EXERCISE INPUT:
____

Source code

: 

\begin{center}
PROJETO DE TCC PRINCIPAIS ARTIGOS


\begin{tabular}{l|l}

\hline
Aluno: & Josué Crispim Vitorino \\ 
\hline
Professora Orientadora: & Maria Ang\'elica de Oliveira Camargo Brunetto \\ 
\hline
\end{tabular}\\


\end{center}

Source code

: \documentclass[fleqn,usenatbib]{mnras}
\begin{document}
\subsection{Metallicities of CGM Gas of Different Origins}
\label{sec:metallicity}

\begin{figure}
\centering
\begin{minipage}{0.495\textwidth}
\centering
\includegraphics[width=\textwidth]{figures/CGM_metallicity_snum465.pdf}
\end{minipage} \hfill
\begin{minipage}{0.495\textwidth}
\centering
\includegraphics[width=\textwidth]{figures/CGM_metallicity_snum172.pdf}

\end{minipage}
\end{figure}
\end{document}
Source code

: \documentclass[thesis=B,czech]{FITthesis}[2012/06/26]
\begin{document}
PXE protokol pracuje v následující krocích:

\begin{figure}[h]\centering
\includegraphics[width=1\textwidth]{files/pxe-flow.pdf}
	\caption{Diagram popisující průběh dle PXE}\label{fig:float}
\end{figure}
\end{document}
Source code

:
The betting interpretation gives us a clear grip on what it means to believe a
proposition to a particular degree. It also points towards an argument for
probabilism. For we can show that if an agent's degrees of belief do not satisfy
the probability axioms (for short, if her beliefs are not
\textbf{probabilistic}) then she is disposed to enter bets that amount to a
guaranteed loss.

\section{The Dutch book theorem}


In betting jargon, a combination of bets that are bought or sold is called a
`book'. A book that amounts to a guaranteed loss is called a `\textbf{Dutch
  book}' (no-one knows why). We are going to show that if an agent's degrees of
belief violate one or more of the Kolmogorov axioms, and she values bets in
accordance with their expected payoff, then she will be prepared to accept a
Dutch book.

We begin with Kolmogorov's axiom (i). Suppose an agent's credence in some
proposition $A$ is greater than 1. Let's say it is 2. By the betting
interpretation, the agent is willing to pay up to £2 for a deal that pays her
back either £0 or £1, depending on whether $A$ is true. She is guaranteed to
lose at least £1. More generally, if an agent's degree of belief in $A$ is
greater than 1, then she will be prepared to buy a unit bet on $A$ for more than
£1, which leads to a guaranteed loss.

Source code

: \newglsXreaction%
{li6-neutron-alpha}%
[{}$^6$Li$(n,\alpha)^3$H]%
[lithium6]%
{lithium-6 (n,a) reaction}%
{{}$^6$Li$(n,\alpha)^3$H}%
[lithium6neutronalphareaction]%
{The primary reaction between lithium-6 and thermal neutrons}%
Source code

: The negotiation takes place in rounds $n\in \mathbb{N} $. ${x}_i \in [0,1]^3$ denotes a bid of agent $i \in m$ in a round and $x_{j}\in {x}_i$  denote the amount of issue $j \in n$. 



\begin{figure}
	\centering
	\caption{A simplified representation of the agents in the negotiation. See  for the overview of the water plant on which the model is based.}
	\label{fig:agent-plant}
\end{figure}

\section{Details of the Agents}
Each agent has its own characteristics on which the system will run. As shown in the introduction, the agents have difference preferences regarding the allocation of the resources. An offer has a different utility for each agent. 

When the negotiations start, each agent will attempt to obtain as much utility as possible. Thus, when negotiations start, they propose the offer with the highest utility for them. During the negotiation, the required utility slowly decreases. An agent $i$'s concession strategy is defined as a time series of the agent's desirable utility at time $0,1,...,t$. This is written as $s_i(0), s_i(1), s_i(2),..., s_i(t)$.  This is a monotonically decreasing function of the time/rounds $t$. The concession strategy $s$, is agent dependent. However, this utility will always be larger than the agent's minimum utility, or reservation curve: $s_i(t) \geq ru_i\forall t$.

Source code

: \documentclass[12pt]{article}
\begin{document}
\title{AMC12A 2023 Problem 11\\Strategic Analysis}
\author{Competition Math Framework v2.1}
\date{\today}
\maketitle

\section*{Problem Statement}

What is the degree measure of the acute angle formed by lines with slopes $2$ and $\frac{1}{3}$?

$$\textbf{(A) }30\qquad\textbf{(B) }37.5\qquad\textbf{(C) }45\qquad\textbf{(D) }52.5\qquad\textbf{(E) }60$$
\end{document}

____

PROBLEM: Repeat the whole of the data verbatim, as it reads above.

ANSWER BOX:
Source code

: 

\begin{center}
PROJETO DE TCC PRINCIPAIS ARTIGOS


\begin{tabular}{l|l}

\hline
Aluno: & Josué Crispim Vitorino \\ 
\hline
Professora Orientadora: & Maria Ang\'elica de Oliveira Camargo Brunetto \\ 
\hline
\end{tabular}\\


\end{center}

Source code

: \documentclass[fleqn,usenatbib]{mnras}
\begin{document}
\subsection{Metallicities of CGM Gas of Different Origins}
\label{sec:metallicity}

\begin{figure}
\centering
\begin{minipage}{0.495\textwidth}
\centering
\includegraphics[width=\textwidth]{figures/CGM_metallicity_snum465.pdf}
\end{minipage} \hfill
\begin{minipage}{0.495\textwidth}
\centering
\includegraphics[width=\textwidth]{figures/CGM_metallicity_snum172.pdf}

\end{minipage}
\end{figure}
\end{document}
Source code

: \documentclass[thesis=B,czech]{FITthesis}[2012/06/26]
\begin{document}
PXE protokol pracuje v následující krocích:

\begin{figure}[h]\centering
\includegraphics[width=1\textwidth]{files/pxe-flow.pdf}
	\caption{Diagram popisující průběh dle PXE}\label{fig:float}
\end{figure}
\end{document}
Source code

:
The betting interpretation gives us a clear grip on what it means to believe a
proposition to a particular degree. It also points towards an argument for
probabilism. For we can show that if an agent's degrees of belief do not satisfy
the probability axioms (for short, if her beliefs are not
\textbf{probabilistic}) then she is disposed to enter bets that amount to a
guaranteed loss.

\section{The Dutch book theorem}


In betting jargon, a combination of bets that are bought or sold is called a
`book'. A book that amounts to a guaranteed loss is called a `\textbf{Dutch
  book}' (no-one knows why). We are going to show that if an agent's degrees of
belief violate one or more of the Kolmogorov axioms, and she values bets in
accordance with their expected payoff, then she will be prepared to accept a
Dutch book.

We begin with Kolmogorov's axiom (i). Suppose an agent's credence in some
proposition $A$ is greater than 1. Let's say it is 2. By the betting
interpretation, the agent is willing to pay up to £2 for a deal that pays her
back either £0 or £1, depending on whether $A$ is true. She is guaranteed to
lose at least £1. More generally, if an agent's degree of belief in $A$ is
greater than 1, then she will be prepared to buy a unit bet on $A$ for more than
£1, which leads to a guaranteed loss.

Source code

: \newglsXreaction%
{li6-neutron-alpha}%
[{}$^6$Li$(n,\alpha)^3$H]%
[lithium6]%
{lithium-6 (n,a) reaction}%
{{}$^6$Li$(n,\alpha)^3$H}%
[lithium6neutronalphareaction]%
{The primary reaction between lithium-6 and thermal neutrons}%
Source code

: The negotiation takes place in rounds $n\in \mathbb{N} $. ${x}_i \in [0,1]^3$ denotes a bid of agent $i \in m$ in a round and $x_{j}\in {x}_i$  denote the amount of issue $j \in n$. 



\begin{figure}
	\centering
	\caption{A simplified representation of the agents in the negotiation. See  for the overview of the water plant on which the model is based.}
	\label{fig:agent-plant}
\end{figure}

\section{Details of the Agents}
Each agent has its own characteristics on which the system will run. As shown in the introduction, the agents have difference preferences regarding the allocation of the resources. An offer has a different utility for each agent. 

When the negotiations start, each agent will attempt to obtain as much utility as possible. Thus, when negotiations start, they propose the offer with the highest utility for them. During the negotiation, the required utility slowly decreases. An agent $i$'s concession strategy is defined as a time series of the agent's desirable utility at time $0,1,...,t$. This is written as $s_i(0), s_i(1), s_i(2),..., s_i(t)$.  This is a monotonically decreasing function of the time/rounds $t$. The concession strategy $s$, is agent dependent. However, this utility will always be larger than the agent's minimum utility, or reservation curve: $s_i(t) \geq ru_i\forall t$.

Source code

: \documentclass[12pt]{article}
\begin{document}
\title{AMC12A 2023 Problem 11\\Strategic Analysis}
\author{Competition Math Framework v2.1}
\date{\today}
\maketitle

\section*{Problem Statement}

What is the degree measure of the acute angle formed by lines with slopes $2$ and $\frac{1}{3}$?

$$\textbf{(A) }30\qquad\textbf{(B) }37.5\qquad\textbf{(C) }45\qquad\textbf{(D) }52.5\qquad\textbf{(E) }60$$
\end{document}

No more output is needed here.